Tout d’abord, pourquoi parler du commun et des « communs », et non de « choses communes » ou de « bien(s) commun(s) », au singulier ou au pluriel, puisqu’il est d’usage de qualifier au moyen de l’adjectif « commun » ? Pourquoi recourir à cette substantivation de l’adjectif « commun » et que signifie-t-elle? Et finalement, qu’est-ce que le commun et qu’est-ce qu’un commun ?

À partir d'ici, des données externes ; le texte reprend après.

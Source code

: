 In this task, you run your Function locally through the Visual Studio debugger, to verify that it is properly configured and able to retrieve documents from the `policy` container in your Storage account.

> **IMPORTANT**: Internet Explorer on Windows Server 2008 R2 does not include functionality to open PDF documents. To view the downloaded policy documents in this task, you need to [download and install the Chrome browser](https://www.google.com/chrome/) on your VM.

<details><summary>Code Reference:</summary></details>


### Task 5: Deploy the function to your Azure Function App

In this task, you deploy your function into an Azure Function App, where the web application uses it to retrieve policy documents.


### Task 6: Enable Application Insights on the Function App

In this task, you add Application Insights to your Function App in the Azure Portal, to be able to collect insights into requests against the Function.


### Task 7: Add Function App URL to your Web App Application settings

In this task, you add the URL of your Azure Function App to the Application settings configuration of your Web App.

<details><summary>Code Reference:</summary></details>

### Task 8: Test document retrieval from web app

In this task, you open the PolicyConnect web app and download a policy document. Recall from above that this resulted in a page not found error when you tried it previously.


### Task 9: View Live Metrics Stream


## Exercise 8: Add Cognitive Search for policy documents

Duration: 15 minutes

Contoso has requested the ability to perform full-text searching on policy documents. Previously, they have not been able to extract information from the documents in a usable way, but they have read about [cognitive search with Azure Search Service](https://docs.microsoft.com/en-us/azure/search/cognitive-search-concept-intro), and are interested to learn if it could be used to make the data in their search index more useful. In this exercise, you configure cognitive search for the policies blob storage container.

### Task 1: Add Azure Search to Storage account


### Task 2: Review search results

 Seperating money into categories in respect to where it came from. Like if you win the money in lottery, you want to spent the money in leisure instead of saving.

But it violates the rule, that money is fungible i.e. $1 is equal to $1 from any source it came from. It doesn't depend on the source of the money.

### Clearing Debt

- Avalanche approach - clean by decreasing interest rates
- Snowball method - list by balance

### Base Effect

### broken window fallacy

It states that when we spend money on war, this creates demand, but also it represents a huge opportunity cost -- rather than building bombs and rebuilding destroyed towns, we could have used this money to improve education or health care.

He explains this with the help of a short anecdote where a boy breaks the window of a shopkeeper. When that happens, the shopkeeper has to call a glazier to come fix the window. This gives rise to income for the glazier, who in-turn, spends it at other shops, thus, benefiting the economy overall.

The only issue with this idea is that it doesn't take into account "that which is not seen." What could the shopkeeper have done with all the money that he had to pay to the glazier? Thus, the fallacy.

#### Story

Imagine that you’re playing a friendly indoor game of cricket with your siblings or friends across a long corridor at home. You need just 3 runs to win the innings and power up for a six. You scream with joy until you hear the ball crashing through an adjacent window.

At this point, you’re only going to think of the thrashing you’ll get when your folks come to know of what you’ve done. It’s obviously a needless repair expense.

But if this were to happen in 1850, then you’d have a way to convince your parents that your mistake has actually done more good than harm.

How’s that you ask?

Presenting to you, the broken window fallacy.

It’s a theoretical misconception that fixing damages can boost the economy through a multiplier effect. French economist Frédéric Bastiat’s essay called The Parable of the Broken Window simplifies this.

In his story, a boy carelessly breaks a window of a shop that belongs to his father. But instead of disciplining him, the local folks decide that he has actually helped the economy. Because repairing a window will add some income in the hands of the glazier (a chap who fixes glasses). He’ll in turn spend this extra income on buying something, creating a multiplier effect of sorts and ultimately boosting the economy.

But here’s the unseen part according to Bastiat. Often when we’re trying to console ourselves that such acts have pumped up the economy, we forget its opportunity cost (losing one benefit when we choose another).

Il est une première manière de qualifier par l’adjectif commun qui remonte au droit romain et qui consiste à désigner un certain nombre de choses comme communes (res communes) : il s’agit nommément de l’air de l’eau courante, de la mer et des rivages de la mer. Ces choses sont alors considérées comme étant communes par nature : elles sont inappropriables et réservées pour l’usage de tous. Cette désignation est avant tout négative. Les choses communes sont soustraites à la sphère de l’appropriation, qu’elle soit étatique ou privative. Elles ne sont pas en attente d’un maître, elles échappent à la sphère de la maîtrise en raison de leurs caractéristiques internes : elles sont censées être communes en fait.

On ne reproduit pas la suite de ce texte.